4857 sayılı İş Kanunu sistematiğinde, eşit davranma borcu, işverenin genel anlamda borçları arasında yerini almıştır. Buna rağmen eşitlik ilkesini düzenleyen 5. maddede, her durumda mutlak bir eşit davranma borcu düzenlenmiş değildir. Belli bazı durumlarda işverenin eşit davranma borcunun varlığından söz edilmiş, ancak " esaslı nedenler olmadıkça" ve " biyolojik veya işin niteliğine ilişkin sebepler zorunlu kılmadıkça" bu yükümlülüğün bulunmadığı Dairemiz kararlarında vurgulanmıştır
Öncellikle belirtmek gerekir ki, davacının davalı işverenin işçisi olduğu, alt işverenle olan ilişkinin muvazaaya dayandığı işe iade davasında kesinleşmiş durumdadır. Bu durumda davacının yaptığı işi ve unvanına göre davalı işverenin diğer işçileri ile aynı ücreti alması gerekir. Muvazaalı alt işverenlik sözleşmelerine dayanılarak ücret konusunda işçiler arasında ayrım yapılması doğru olmaz. Mahkemece bu yönde gerekli araştırmaya gidilmiş değildir. Davacı işçinin fiilen hangi işte çalıştırıldığı belirlenmeli, aynı tarihlerde davalı işverenin diğer işçilerine ödediği ücret ve ekleri belirlenerek davacı işçiye aynı haklar sağlanmalıdır. İşverenin eşit davranma borcunu ihlal ettiği bir durumda işçinin ödenen ücrete itiraz etmemiş olması işveren lehine sonuçlar doğurmaz
Davacı işçi sendika üyesi olmadığı gibi, dayanışma aidatı ile yararlanma yönünde talepte bulunmamıştır. Böyle olunca işe başlatmama anında toplu iş sözleşmesi uygulanmaya başlamış olsa dahi davacı işçinin toplu iş sözleşmesinden yararlanmasına imkan bulunmamaktadır. İşe başlatmama tarihinde davacının sendika üyesi olmayan ve toplu iş sözleşmesinden yararlanmayan bir emsali mevcut ise buna göre ücret ve ücretin ekleri belirlenmelidir. Aksi halde toplu iş sözleşmesinden önce davacının emsali olan işçiye ödenen ücret ve ücret ekleri üzerinden ve asgari ücretteki artış oranına göre fesih tarihinde alması gereken ücret ve diğer hakları tespit olunmalı ve buna göre hesaplama yapılmalıdır.
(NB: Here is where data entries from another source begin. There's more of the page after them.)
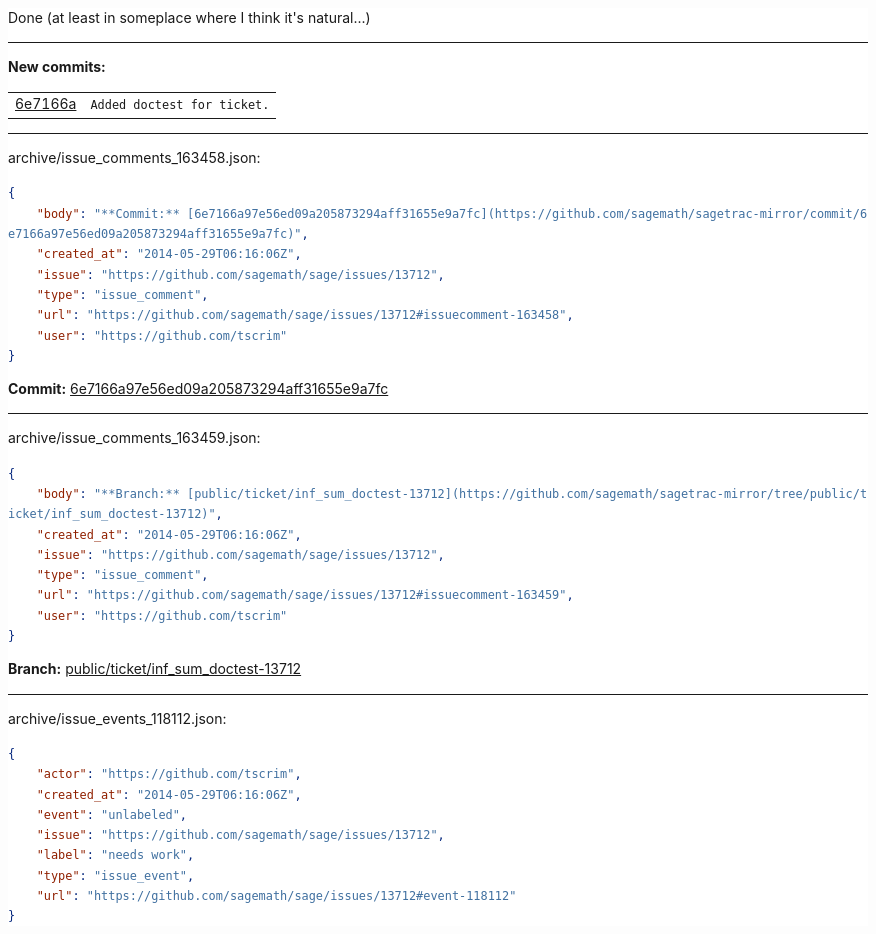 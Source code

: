 <a id='comment:10'></a>
Done (at least in someplace where I think it's natural...)

---
**New commits:**
<table><tr><td><a href="https://github.com/sagemath/sagetrac-mirror/commit/6e7166a97e56ed09a205873294aff31655e9a7fc">6e7166a</a></td><td><code>Added doctest for ticket.</code></td></tr></table>




---

archive/issue_comments_163458.json:
```json
{
    "body": "**Commit:** [6e7166a97e56ed09a205873294aff31655e9a7fc](https://github.com/sagemath/sagetrac-mirror/commit/6e7166a97e56ed09a205873294aff31655e9a7fc)",
    "created_at": "2014-05-29T06:16:06Z",
    "issue": "https://github.com/sagemath/sage/issues/13712",
    "type": "issue_comment",
    "url": "https://github.com/sagemath/sage/issues/13712#issuecomment-163458",
    "user": "https://github.com/tscrim"
}
```

**Commit:** [6e7166a97e56ed09a205873294aff31655e9a7fc](https://github.com/sagemath/sagetrac-mirror/commit/6e7166a97e56ed09a205873294aff31655e9a7fc)



---

archive/issue_comments_163459.json:
```json
{
    "body": "**Branch:** [public/ticket/inf_sum_doctest-13712](https://github.com/sagemath/sagetrac-mirror/tree/public/ticket/inf_sum_doctest-13712)",
    "created_at": "2014-05-29T06:16:06Z",
    "issue": "https://github.com/sagemath/sage/issues/13712",
    "type": "issue_comment",
    "url": "https://github.com/sagemath/sage/issues/13712#issuecomment-163459",
    "user": "https://github.com/tscrim"
}
```

**Branch:** [public/ticket/inf_sum_doctest-13712](https://github.com/sagemath/sagetrac-mirror/tree/public/ticket/inf_sum_doctest-13712)



---

archive/issue_events_118112.json:
```json
{
    "actor": "https://github.com/tscrim",
    "created_at": "2014-05-29T06:16:06Z",
    "event": "unlabeled",
    "issue": "https://github.com/sagemath/sage/issues/13712",
    "label": "needs work",
    "type": "issue_event",
    "url": "https://github.com/sagemath/sage/issues/13712#event-118112"
}
```
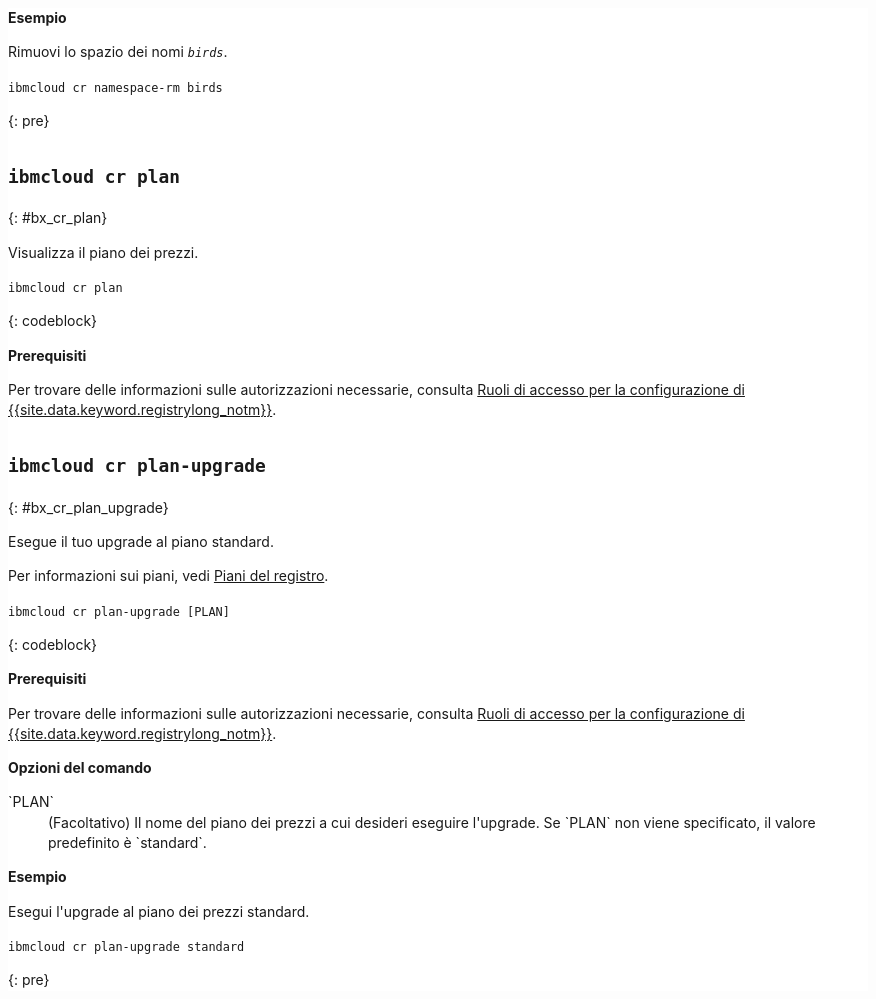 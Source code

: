 **Esempio**

Rimuovi lo spazio dei nomi *`birds`*.

```
ibmcloud cr namespace-rm birds
```
{: pre}

## `ibmcloud cr plan`
{: #bx_cr_plan}

Visualizza il piano dei prezzi.

```
ibmcloud cr plan
```
{: codeblock}

**Prerequisiti**

Per trovare delle informazioni sulle autorizzazioni necessarie, consulta [Ruoli di accesso per la configurazione di {{site.data.keyword.registrylong_notm}}](/docs/services/Registry?topic=registry-iam#access_roles_configure).

## `ibmcloud cr plan-upgrade`
{: #bx_cr_plan_upgrade}

Esegue il tuo upgrade al piano standard.

Per informazioni sui piani, vedi [Piani del registro](/docs/services/Registry?topic=registry-registry_overview#registry_plans).

```
ibmcloud cr plan-upgrade [PLAN]
```
{: codeblock}

**Prerequisiti**

Per trovare delle informazioni sulle autorizzazioni necessarie, consulta [Ruoli di accesso per la configurazione di {{site.data.keyword.registrylong_notm}}](/docs/services/Registry?topic=registry-iam#access_roles_configure).

**Opzioni del comando**
<dl>
<dt>`PLAN`</dt>
<dd>(Facoltativo) Il nome del piano dei prezzi a cui desideri eseguire l'upgrade. Se `PLAN` non viene specificato, il valore predefinito è `standard`.</dd>
</dl>

**Esempio**

Esegui l'upgrade al piano dei prezzi standard.

```
ibmcloud cr plan-upgrade standard
```
{: pre}
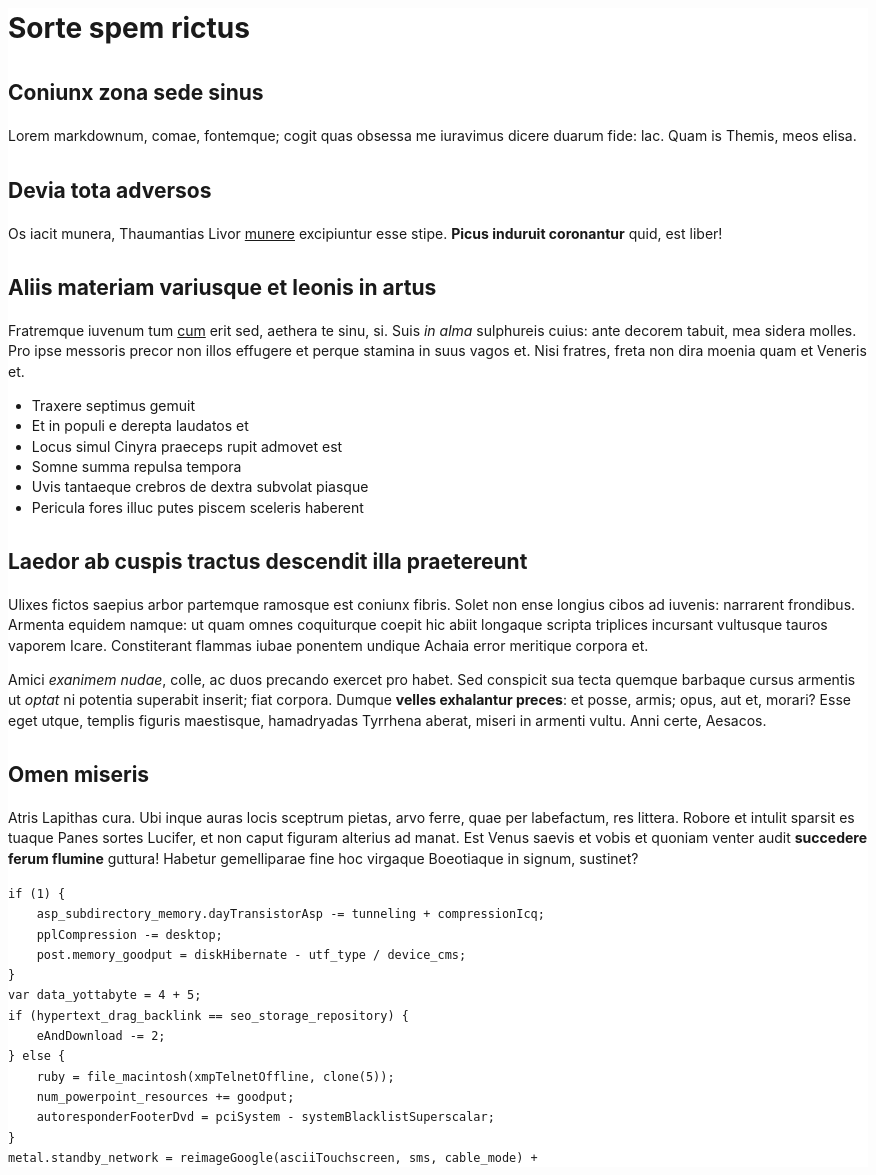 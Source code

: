 # Sorte spem rictus

## Coniunx zona sede sinus

Lorem markdownum, comae, fontemque; cogit quas obsessa me iuravimus dicere
duarum fide: lac. Quam is Themis, meos elisa.

## Devia tota adversos

Os iacit munera, Thaumantias Livor [munere](http://eumenidesqua.io/poenae)
excipiuntur esse stipe. **Picus induruit coronantur** quid, est liber!

## Aliis materiam variusque et leonis in artus

Fratremque iuvenum tum [cum](http://exsultatdamni.net/nec.php) erit sed, aethera
te sinu, si. Suis _in alma_ sulphureis cuius: ante decorem tabuit, mea sidera
molles. Pro ipse messoris precor non illos effugere et perque stamina in suus
vagos et. Nisi fratres, freta non dira moenia quam et Veneris et.

- Traxere septimus gemuit
- Et in populi e derepta laudatos et
- Locus simul Cinyra praeceps rupit admovet est
- Somne summa repulsa tempora
- Uvis tantaeque crebros de dextra subvolat piasque
- Pericula fores illuc putes piscem sceleris haberent

## Laedor ab cuspis tractus descendit illa praetereunt

Ulixes fictos saepius arbor partemque ramosque est coniunx fibris. Solet non
ense longius cibos ad iuvenis: narrarent frondibus. Armenta equidem namque: ut
quam omnes coquiturque coepit hic abiit longaque scripta triplices incursant
vultusque tauros vaporem Icare. Constiterant flammas iubae ponentem undique
Achaia error meritique corpora et.

Amici _exanimem nudae_, colle, ac duos precando exercet pro habet. Sed conspicit
sua tecta quemque barbaque cursus armentis ut _optat_ ni potentia superabit
inserit; fiat corpora. Dumque **velles exhalantur preces**: et posse, armis;
opus, aut et, morari? Esse eget utque, templis figuris maestisque, hamadryadas
Tyrrhena aberat, miseri in armenti vultu. Anni certe, Aesacos.

## Omen miseris

Atris Lapithas cura. Ubi inque auras locis sceptrum pietas, arvo ferre, quae per
labefactum, res littera. Robore et intulit sparsit es tuaque Panes sortes
Lucifer, et non caput figuram alterius ad manat. Est Venus saevis et vobis et
quoniam venter audit **succedere ferum flumine** guttura! Habetur gemelliparae
fine hoc virgaque Boeotiaque in signum, sustinet?

    if (1) {
        asp_subdirectory_memory.dayTransistorAsp -= tunneling + compressionIcq;
        pplCompression -= desktop;
        post.memory_goodput = diskHibernate - utf_type / device_cms;
    }
    var data_yottabyte = 4 + 5;
    if (hypertext_drag_backlink == seo_storage_repository) {
        eAndDownload -= 2;
    } else {
        ruby = file_macintosh(xmpTelnetOffline, clone(5));
        num_powerpoint_resources += goodput;
        autoresponderFooterDvd = pciSystem - systemBlacklistSuperscalar;
    }
    metal.standby_network = reimageGoogle(asciiTouchscreen, sms, cable_mode) + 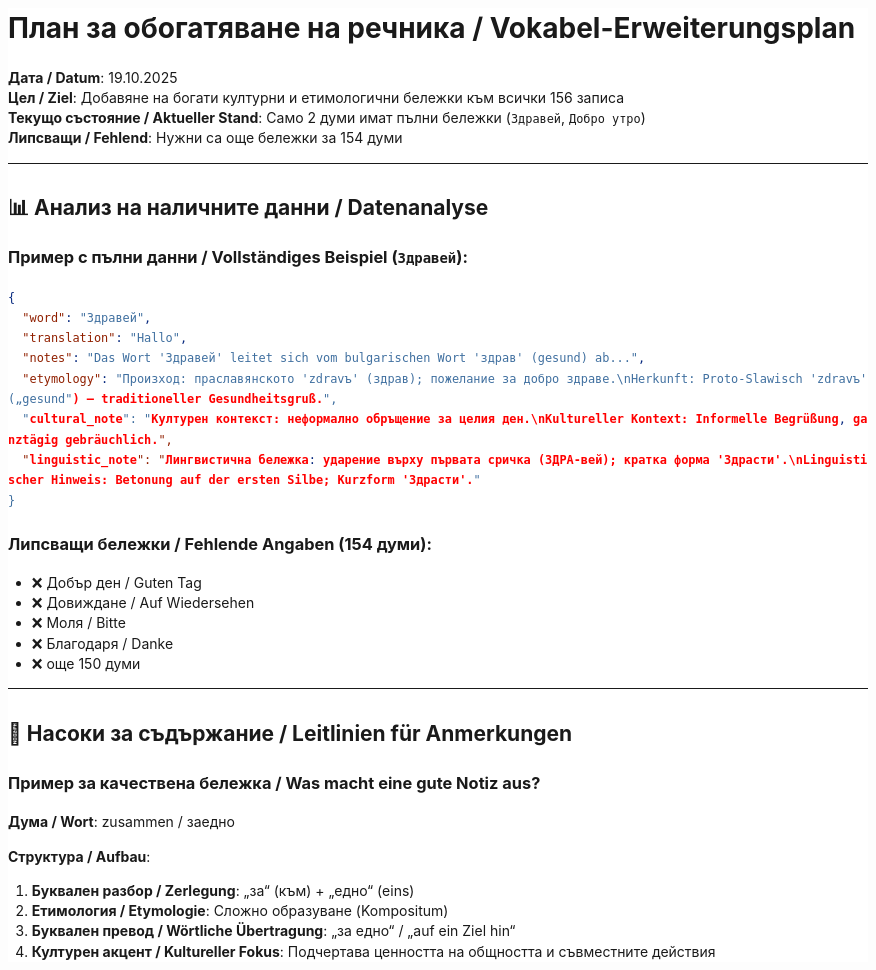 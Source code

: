 # План за обогатяване на речника / Vokabel-Erweiterungsplan

**Дата / Datum**: 19.10.2025  
**Цел / Ziel**: Добавяне на богати културни и етимологични бележки към всички 156 записа  
**Текущо състояние / Aktueller Stand**: Само 2 думи имат пълни бележки (`Здравей`, `Добро утро`)  
**Липсващи / Fehlend**: Нужни са още бележки за 154 думи

---

## 📊 Анализ на наличните данни / Datenanalyse

### Пример с пълни данни / Vollständiges Beispiel (`Здравей`):
```json
{
  "word": "Здравей",
  "translation": "Hallo",
  "notes": "Das Wort 'Здравей' leitet sich vom bulgarischen Wort 'здрав' (gesund) ab...",
  "etymology": "Произход: праславянското 'zdravъ' (здрав); пожелание за добро здраве.\nHerkunft: Proto-Slawisch 'zdravъ' („gesund") – traditioneller Gesundheitsgruß.",
  "cultural_note": "Културен контекст: неформално обръщение за целия ден.\nKultureller Kontext: Informelle Begrüßung, ganztägig gebräuchlich.",
  "linguistic_note": "Лингвистична бележка: ударение върху първата сричка (ЗДРА-вей); кратка форма 'Здрасти'.\nLinguistischer Hinweis: Betonung auf der ersten Silbe; Kurzform 'Здрасти'."
}
```

### Липсващи бележки / Fehlende Angaben (154 думи):
- ❌ Добър ден / Guten Tag
- ❌ Довиждане / Auf Wiedersehen
- ❌ Моля / Bitte
- ❌ Благодаря / Danke
- ❌ още 150 думи

---

## 🎯 Насоки за съдържание / Leitlinien für Anmerkungen

### Пример за качествена бележка / Was macht eine gute Notiz aus?

**Дума / Wort**: zusammen / заедно

**Структура / Aufbau**:
1. **Буквален разбор / Zerlegung**: „за“ (към) + „едно“ (eins)
2. **Етимология / Etymologie**: Сложно образуване (Kompositum)
3. **Буквален превод / Wörtliche Übertragung**: „за едно“ / „auf ein Ziel hin“
4. **Културен акцент / Kultureller Fokus**: Подчертава ценността на общността и съвместните действия
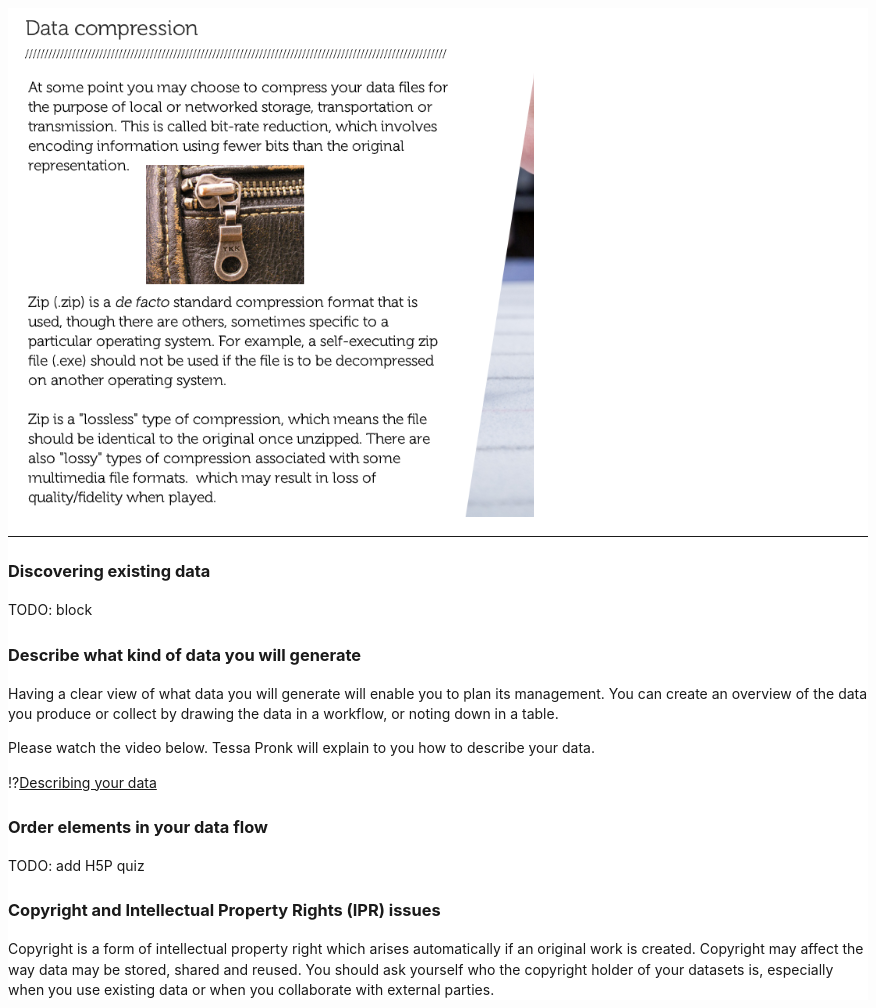 ![Data compression](img/04_Preferred-formats-data-compression.png)

******************************

### Discovering existing data

TODO: block

### Describe what kind of data you will generate

Having a clear view of what data you will generate will enable you to plan its management. You can create an overview of the data you produce or collect by drawing the data in a workflow, or noting down in a table.

Please watch the video below. Tessa Pronk will explain to you how to describe your data.

!?[Describing your data](https://www.youtube.com/watch?v=KE2UpZY4wYA&feature=youtu.be)

### Order elements in your data flow

TODO: add H5P quiz

### Copyright and Intellectual Property Rights (IPR) issues

Copyright is a form of intellectual property right which arises automatically if an original work is created. Copyright may affect the way data may be stored, shared and reused. You should ask yourself who the copyright holder of your datasets is, especially when you use existing data or when you collaborate with external parties.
Davacı işçi bayram genel tatil ücreti isteklerinde bulunmuş, mahkemece ibraname sebebiyle anılan isteklerin reddine karar verilmiştir. Öncelikle belirtmek gerekir ki, davalı işveren cevap dilekçesinde bayram ve genel tatil alacaklarının doğmadığını ileri sürdüğüne göre ibraname ile anılan alacak bakımından borcun sona erdiği savunması çelişkili bir durumdur. Dairemizin kararlılık kazanmış olan uygulamasına göre çelişkili ibranameye değer verilmesi mümkün değildir |
|
|
|
|
|
|
|
|
DAVA :Davacı, kıdem ve ihbar tazminatı, işe başlatmama tazminatı, izin, fazla çalışma ücreti, bayram ve genel tatil ücreti, ücret farkı, 4 aylık boşta geçen süre ücreti, yakacak yardımı, bayram harçlığı ve ikramiye alacaklarının ödetilmesine karar verilmesini istemiştir.
Yerel mahkeme, isteği kısmen hüküm altına almıştır.
Hüküm süresi içinde davacı avukatı tarafından temyiz edilmiş olmakla, dava dosyası için Tetkik Hakimi Ş.Çil tarafından düzenlenen rapor dinlendikten sonra dosya incelendi, gereği konuşulup düşünüldü:
1- Dosyadaki yazılara toplanan delillerle kararın dayandığı kanuni gerektirici sebeplere göre, davacının aşağıdaki bendin kapsamı dışında kalan temyiz itirazları yerinde değildir.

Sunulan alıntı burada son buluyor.